Après quelques recherches, c’est le motif de feuilles d’orties – encore partiellement doré à l’or – qui décorait le vêtement du commanditaire qui a permis d’identifier le personnage comme étant le duc d’Orléans Louis Ier (1372 - 1407). Contemporain de l’œuvre, ce prince capétien de la branche des Valois avait en effet pour emblème la feuille d’ortie ainsi que le loup. On ne possède que très peu de représentations de ce noble mort à seulement 35 ans et il s’agit du seul portrait connu du duc en peinture sur bois.
Frère du roi Charles VI – dit le fou - Louis d’Orléans a exercé la régence conjointement avec d’autres grands du royaume après que la démence du monarque se soit manifestée. Opposé au duc de Bourgogne Philippe le Hardi, très influent au sein du conseil du roi, Louis d’Orléans prône la reprise des combats contre les anglais (la guerre de 100 ans connaît alors une trêve). Suspecté d’être l’amant de la reine Isabeau de Bavière (sa belle-sœur) et incidemment le véritable géniteur du futur Charles VII, Louis d’Orléans étend considérablement son influence sur le Conseil du roi après la mort de Philippe le Hardi, remplacé par son fils Jean sans Peur. Moins influent que son père et craignant d’être évincé, le nouveau duc de Bourgogne commandite alors le meurtre de son rival. Louis d’Orléans succombera lors d’une embuscade rue Vieille-du-Temple, à Paris. Cet assassinat donnera naissance à la guerre civile entre Armagnacs et Bourguignons, fragilisant encore le royaume de France, déjà très affaibli par la guerre de 100 ans.

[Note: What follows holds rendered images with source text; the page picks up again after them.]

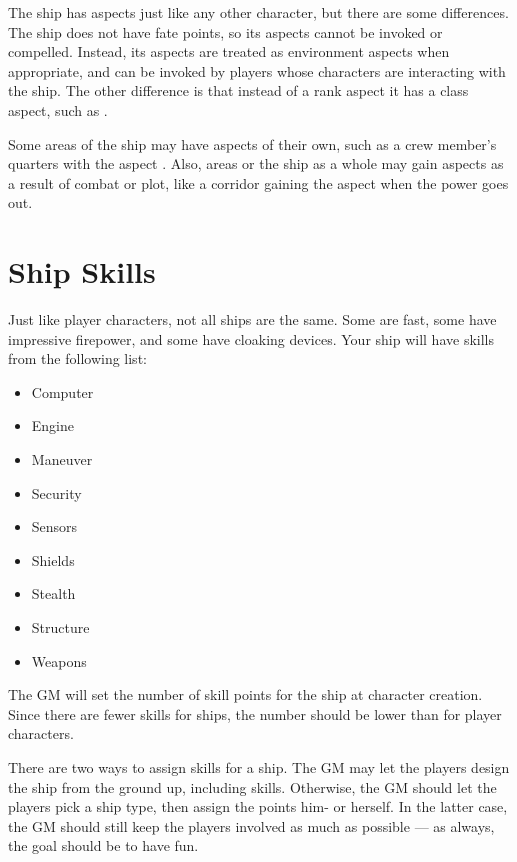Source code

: \documentclass[12pt,titlepage,openany]{book}
\begin{document}
The ship has aspects just like any other character, but there are some
differences. The ship does not have fate points, so its aspects cannot be
invoked or compelled. Instead, its aspects are treated as environment aspects
when appropriate, and can be invoked by players whose characters are
interacting with the ship. The other difference is that instead of a rank
aspect it has a class aspect, such as .

Some areas of the ship may have aspects of their own, such as a crew member's
quarters with the aspect . Also, areas or the ship
as a whole may gain aspects as a result of combat or plot, like a corridor
gaining the aspect  when the power goes out.

\section{Ship Skills}\label{sec:ship-skills}

Just like player characters, not all ships are the same. Some are fast, some
have impressive firepower, and some have cloaking devices. Your ship will have
skills from the following list:

\begin{multicols}{3}
    \raggedcolumns
    \begin{itemize}
        \item Computer
        \item Engine
        \item Maneuver
        \item Security
        \item Sensors
        \item Shields
        \item Stealth
        \item Structure
        \item Weapons
    \end{itemize}
\end{multicols}

The GM will set the number of skill points for the ship at character creation.
Since there are fewer skills for ships, the number should be lower than for
player characters.

There are two ways to assign skills for a ship. The GM may let the players design
the ship from the ground up, including skills. Otherwise, the GM should let the
players pick a ship type, then assign the points him- or herself. In the latter
case, the GM should still keep the players involved as much as possible --- as
always, the goal should be to have fun.
\end{document}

L’identité du commanditaire – associé au style particulier du tableau - a également permis aux spécialistes du Prado de proposer une attribution. La peinture pourrait être l’œuvre de Colart de Laon, « valet de chambre » et peintre attaché à Louis d’Orléans de 1391 à 1407.
Si l’institution n’a pas souhaité communiquer le montant de la transaction, on sait en revanche que le musée du Prado a récemment acquis l’œuvre auprès de la famille espagnole. Agonie dans le jardin avec Louis d’Orléans sera présentée jusqu’au 28 avril au Prado. Afin de revenir sur cette année de recherches – qui fera l’objet d’une publication - l’œuvre y est présentée aux côtés des images obtenues par les examens aux rayons x, ultraviolets et infrarouges qui ont permis d’identifier et de restaurer la peinture française.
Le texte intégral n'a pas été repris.